==== RECORDS PROVIDED

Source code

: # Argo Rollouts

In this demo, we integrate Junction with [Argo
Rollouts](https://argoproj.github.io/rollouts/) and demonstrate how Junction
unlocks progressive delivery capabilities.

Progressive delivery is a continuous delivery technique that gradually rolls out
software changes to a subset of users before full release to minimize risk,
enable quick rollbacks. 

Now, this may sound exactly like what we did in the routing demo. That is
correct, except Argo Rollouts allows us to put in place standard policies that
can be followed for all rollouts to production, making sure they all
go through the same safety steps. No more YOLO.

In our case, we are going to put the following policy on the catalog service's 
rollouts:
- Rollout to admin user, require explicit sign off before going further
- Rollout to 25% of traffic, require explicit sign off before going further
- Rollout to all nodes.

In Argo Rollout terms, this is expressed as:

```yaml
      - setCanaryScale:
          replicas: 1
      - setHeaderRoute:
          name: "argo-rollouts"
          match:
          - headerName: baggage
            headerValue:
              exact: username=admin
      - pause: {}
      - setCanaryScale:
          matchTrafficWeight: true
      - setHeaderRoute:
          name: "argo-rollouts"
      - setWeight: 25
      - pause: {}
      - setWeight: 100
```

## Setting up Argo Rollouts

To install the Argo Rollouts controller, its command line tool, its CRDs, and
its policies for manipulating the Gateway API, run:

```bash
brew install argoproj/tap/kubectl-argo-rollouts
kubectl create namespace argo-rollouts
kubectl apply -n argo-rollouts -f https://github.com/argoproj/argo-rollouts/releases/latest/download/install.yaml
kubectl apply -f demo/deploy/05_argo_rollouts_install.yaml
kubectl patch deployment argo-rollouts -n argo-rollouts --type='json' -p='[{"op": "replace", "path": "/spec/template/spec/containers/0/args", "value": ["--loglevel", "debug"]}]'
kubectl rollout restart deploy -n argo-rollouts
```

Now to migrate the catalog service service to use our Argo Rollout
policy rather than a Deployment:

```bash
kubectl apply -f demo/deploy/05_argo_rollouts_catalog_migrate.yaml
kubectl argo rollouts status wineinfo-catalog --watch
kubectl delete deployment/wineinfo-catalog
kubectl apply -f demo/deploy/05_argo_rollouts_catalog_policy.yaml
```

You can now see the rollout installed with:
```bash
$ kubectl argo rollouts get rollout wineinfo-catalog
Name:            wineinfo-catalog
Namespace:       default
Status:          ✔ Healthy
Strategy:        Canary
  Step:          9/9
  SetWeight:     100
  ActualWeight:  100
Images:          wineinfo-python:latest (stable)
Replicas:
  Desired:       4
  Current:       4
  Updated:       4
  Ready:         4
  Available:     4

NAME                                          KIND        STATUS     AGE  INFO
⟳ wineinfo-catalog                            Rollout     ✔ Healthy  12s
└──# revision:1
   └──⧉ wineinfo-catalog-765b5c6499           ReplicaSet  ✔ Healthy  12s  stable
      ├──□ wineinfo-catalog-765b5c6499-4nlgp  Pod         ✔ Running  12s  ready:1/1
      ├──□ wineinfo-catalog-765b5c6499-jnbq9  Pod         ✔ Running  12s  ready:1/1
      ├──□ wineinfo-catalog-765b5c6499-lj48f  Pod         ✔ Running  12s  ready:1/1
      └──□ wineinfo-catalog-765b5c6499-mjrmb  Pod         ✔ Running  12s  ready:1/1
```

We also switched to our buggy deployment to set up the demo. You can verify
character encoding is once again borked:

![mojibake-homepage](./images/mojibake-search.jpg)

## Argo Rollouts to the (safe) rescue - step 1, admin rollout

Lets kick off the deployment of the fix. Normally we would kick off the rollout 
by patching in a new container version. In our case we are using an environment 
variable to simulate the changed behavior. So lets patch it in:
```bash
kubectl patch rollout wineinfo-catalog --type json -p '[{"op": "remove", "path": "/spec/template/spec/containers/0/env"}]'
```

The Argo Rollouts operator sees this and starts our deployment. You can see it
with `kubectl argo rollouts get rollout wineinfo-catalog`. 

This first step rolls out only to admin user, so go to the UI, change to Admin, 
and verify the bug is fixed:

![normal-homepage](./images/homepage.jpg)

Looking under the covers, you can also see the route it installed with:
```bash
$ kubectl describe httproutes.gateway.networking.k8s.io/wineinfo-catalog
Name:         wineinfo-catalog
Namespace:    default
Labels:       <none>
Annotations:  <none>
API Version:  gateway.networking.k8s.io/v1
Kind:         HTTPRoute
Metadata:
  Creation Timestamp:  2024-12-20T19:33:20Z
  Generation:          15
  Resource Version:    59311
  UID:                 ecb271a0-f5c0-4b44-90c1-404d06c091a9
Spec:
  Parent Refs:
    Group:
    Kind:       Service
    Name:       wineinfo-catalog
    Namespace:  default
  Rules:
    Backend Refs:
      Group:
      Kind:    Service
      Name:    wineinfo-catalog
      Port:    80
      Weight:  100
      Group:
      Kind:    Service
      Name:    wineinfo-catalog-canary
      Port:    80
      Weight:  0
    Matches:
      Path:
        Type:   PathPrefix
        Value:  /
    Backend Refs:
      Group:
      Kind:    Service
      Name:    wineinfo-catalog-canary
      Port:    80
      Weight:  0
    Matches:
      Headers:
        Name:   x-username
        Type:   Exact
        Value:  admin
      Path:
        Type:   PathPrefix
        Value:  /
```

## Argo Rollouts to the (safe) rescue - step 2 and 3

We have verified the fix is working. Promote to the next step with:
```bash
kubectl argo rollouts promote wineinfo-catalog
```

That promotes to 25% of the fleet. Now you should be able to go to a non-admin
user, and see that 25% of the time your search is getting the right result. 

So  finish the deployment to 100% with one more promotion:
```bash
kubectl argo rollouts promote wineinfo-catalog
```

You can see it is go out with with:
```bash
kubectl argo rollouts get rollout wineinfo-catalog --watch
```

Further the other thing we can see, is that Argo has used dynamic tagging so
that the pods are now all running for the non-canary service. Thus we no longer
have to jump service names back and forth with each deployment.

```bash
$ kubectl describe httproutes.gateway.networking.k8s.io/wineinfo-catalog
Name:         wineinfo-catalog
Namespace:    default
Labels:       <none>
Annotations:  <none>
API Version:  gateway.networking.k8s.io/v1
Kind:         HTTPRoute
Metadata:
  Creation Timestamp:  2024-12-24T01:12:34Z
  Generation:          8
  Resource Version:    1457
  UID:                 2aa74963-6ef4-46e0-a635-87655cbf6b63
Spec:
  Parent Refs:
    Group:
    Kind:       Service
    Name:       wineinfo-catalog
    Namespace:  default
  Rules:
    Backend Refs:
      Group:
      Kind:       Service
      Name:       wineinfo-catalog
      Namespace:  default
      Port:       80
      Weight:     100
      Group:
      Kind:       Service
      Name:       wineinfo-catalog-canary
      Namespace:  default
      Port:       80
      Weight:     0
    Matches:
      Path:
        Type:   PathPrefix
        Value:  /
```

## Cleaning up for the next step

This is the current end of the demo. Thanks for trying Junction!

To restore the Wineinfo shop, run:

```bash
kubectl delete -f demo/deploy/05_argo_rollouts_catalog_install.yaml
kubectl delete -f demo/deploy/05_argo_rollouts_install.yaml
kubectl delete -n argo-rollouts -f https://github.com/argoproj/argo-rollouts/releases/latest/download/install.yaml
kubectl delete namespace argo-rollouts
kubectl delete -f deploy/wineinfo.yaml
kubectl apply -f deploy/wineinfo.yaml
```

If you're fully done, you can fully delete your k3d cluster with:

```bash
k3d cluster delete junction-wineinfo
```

========

TASK INSTRUCTIONS -> Nothing in the entries may change. Retype them all.

OUTPUT BELOW ->
Source code

: # Argo Rollouts

In this demo, we integrate Junction with [Argo
Rollouts](https://argoproj.github.io/rollouts/) and demonstrate how Junction
unlocks progressive delivery capabilities.

Progressive delivery is a continuous delivery technique that gradually rolls out
software changes to a subset of users before full release to minimize risk,
enable quick rollbacks. 

Now, this may sound exactly like what we did in the routing demo. That is
correct, except Argo Rollouts allows us to put in place standard policies that
can be followed for all rollouts to production, making sure they all
go through the same safety steps. No more YOLO.

In our case, we are going to put the following policy on the catalog service's 
rollouts:
- Rollout to admin user, require explicit sign off before going further
- Rollout to 25% of traffic, require explicit sign off before going further
- Rollout to all nodes.

In Argo Rollout terms, this is expressed as:

```yaml
      - setCanaryScale:
          replicas: 1
      - setHeaderRoute:
          name: "argo-rollouts"
          match:
          - headerName: baggage
            headerValue:
              exact: username=admin
      - pause: {}
      - setCanaryScale:
          matchTrafficWeight: true
      - setHeaderRoute:
          name: "argo-rollouts"
      - setWeight: 25
      - pause: {}
      - setWeight: 100
```

## Setting up Argo Rollouts

To install the Argo Rollouts controller, its command line tool, its CRDs, and
its policies for manipulating the Gateway API, run:

```bash
brew install argoproj/tap/kubectl-argo-rollouts
kubectl create namespace argo-rollouts
kubectl apply -n argo-rollouts -f https://github.com/argoproj/argo-rollouts/releases/latest/download/install.yaml
kubectl apply -f demo/deploy/05_argo_rollouts_install.yaml
kubectl patch deployment argo-rollouts -n argo-rollouts --type='json' -p='[{"op": "replace", "path": "/spec/template/spec/containers/0/args", "value": ["--loglevel", "debug"]}]'
kubectl rollout restart deploy -n argo-rollouts
```

Now to migrate the catalog service service to use our Argo Rollout
policy rather than a Deployment:

```bash
kubectl apply -f demo/deploy/05_argo_rollouts_catalog_migrate.yaml
kubectl argo rollouts status wineinfo-catalog --watch
kubectl delete deployment/wineinfo-catalog
kubectl apply -f demo/deploy/05_argo_rollouts_catalog_policy.yaml
```

You can now see the rollout installed with:
```bash
$ kubectl argo rollouts get rollout wineinfo-catalog
Name:            wineinfo-catalog
Namespace:       default
Status:          ✔ Healthy
Strategy:        Canary
  Step:          9/9
  SetWeight:     100
  ActualWeight:  100
Images:          wineinfo-python:latest (stable)
Replicas:
  Desired:       4
  Current:       4
  Updated:       4
  Ready:         4
  Available:     4

NAME                                          KIND        STATUS     AGE  INFO
⟳ wineinfo-catalog                            Rollout     ✔ Healthy  12s
└──# revision:1
   └──⧉ wineinfo-catalog-765b5c6499           ReplicaSet  ✔ Healthy  12s  stable
      ├──□ wineinfo-catalog-765b5c6499-4nlgp  Pod         ✔ Running  12s  ready:1/1
      ├──□ wineinfo-catalog-765b5c6499-jnbq9  Pod         ✔ Running  12s  ready:1/1
      ├──□ wineinfo-catalog-765b5c6499-lj48f  Pod         ✔ Running  12s  ready:1/1
      └──□ wineinfo-catalog-765b5c6499-mjrmb  Pod         ✔ Running  12s  ready:1/1
```

We also switched to our buggy deployment to set up the demo. You can verify
character encoding is once again borked:

![mojibake-homepage](./images/mojibake-search.jpg)

## Argo Rollouts to the (safe) rescue - step 1, admin rollout

Lets kick off the deployment of the fix. Normally we would kick off the rollout 
by patching in a new container version. In our case we are using an environment 
variable to simulate the changed behavior. So lets patch it in:
```bash
kubectl patch rollout wineinfo-catalog --type json -p '[{"op": "remove", "path": "/spec/template/spec/containers/0/env"}]'
```

The Argo Rollouts operator sees this and starts our deployment. You can see it
with `kubectl argo rollouts get rollout wineinfo-catalog`. 

This first step rolls out only to admin user, so go to the UI, change to Admin, 
and verify the bug is fixed:

![normal-homepage](./images/homepage.jpg)

Looking under the covers, you can also see the route it installed with:
```bash
$ kubectl describe httproutes.gateway.networking.k8s.io/wineinfo-catalog
Name:         wineinfo-catalog
Namespace:    default
Labels:       <none>
Annotations:  <none>
API Version:  gateway.networking.k8s.io/v1
Kind:         HTTPRoute
Metadata:
  Creation Timestamp:  2024-12-20T19:33:20Z
  Generation:          15
  Resource Version:    59311
  UID:                 ecb271a0-f5c0-4b44-90c1-404d06c091a9
Spec:
  Parent Refs:
    Group:
    Kind:       Service
    Name:       wineinfo-catalog
    Namespace:  default
  Rules:
    Backend Refs:
      Group:
      Kind:    Service
      Name:    wineinfo-catalog
      Port:    80
      Weight:  100
      Group:
      Kind:    Service
      Name:    wineinfo-catalog-canary
      Port:    80
      Weight:  0
    Matches:
      Path:
        Type:   PathPrefix
        Value:  /
    Backend Refs:
      Group:
      Kind:    Service
      Name:    wineinfo-catalog-canary
      Port:    80
      Weight:  0
    Matches:
      Headers:
        Name:   x-username
        Type:   Exact
        Value:  admin
      Path:
        Type:   PathPrefix
        Value:  /
```

## Argo Rollouts to the (safe) rescue - step 2 and 3

We have verified the fix is working. Promote to the next step with:
```bash
kubectl argo rollouts promote wineinfo-catalog
```

That promotes to 25% of the fleet. Now you should be able to go to a non-admin
user, and see that 25% of the time your search is getting the right result. 

So  finish the deployment to 100% with one more promotion:
```bash
kubectl argo rollouts promote wineinfo-catalog
```

You can see it is go out with with:
```bash
kubectl argo rollouts get rollout wineinfo-catalog --watch
```

Further the other thing we can see, is that Argo has used dynamic tagging so
that the pods are now all running for the non-canary service. Thus we no longer
have to jump service names back and forth with each deployment.

```bash
$ kubectl describe httproutes.gateway.networking.k8s.io/wineinfo-catalog
Name:         wineinfo-catalog
Namespace:    default
Labels:       <none>
Annotations:  <none>
API Version:  gateway.networking.k8s.io/v1
Kind:         HTTPRoute
Metadata:
  Creation Timestamp:  2024-12-24T01:12:34Z
  Generation:          8
  Resource Version:    1457
  UID:                 2aa74963-6ef4-46e0-a635-87655cbf6b63
Spec:
  Parent Refs:
    Group:
    Kind:       Service
    Name:       wineinfo-catalog
    Namespace:  default
  Rules:
    Backend Refs:
      Group:
      Kind:       Service
      Name:       wineinfo-catalog
      Namespace:  default
      Port:       80
      Weight:     100
      Group:
      Kind:       Service
      Name:       wineinfo-catalog-canary
      Namespace:  default
      Port:       80
      Weight:     0
    Matches:
      Path:
        Type:   PathPrefix
        Value:  /
```

## Cleaning up for the next step

This is the current end of the demo. Thanks for trying Junction!

To restore the Wineinfo shop, run:

```bash
kubectl delete -f demo/deploy/05_argo_rollouts_catalog_install.yaml
kubectl delete -f demo/deploy/05_argo_rollouts_install.yaml
kubectl delete -n argo-rollouts -f https://github.com/argoproj/argo-rollouts/releases/latest/download/install.yaml
kubectl delete namespace argo-rollouts
kubectl delete -f deploy/wineinfo.yaml
kubectl apply -f deploy/wineinfo.yaml
```

If you're fully done, you can fully delete your k3d cluster with:

```bash
k3d cluster delete junction-wineinfo
```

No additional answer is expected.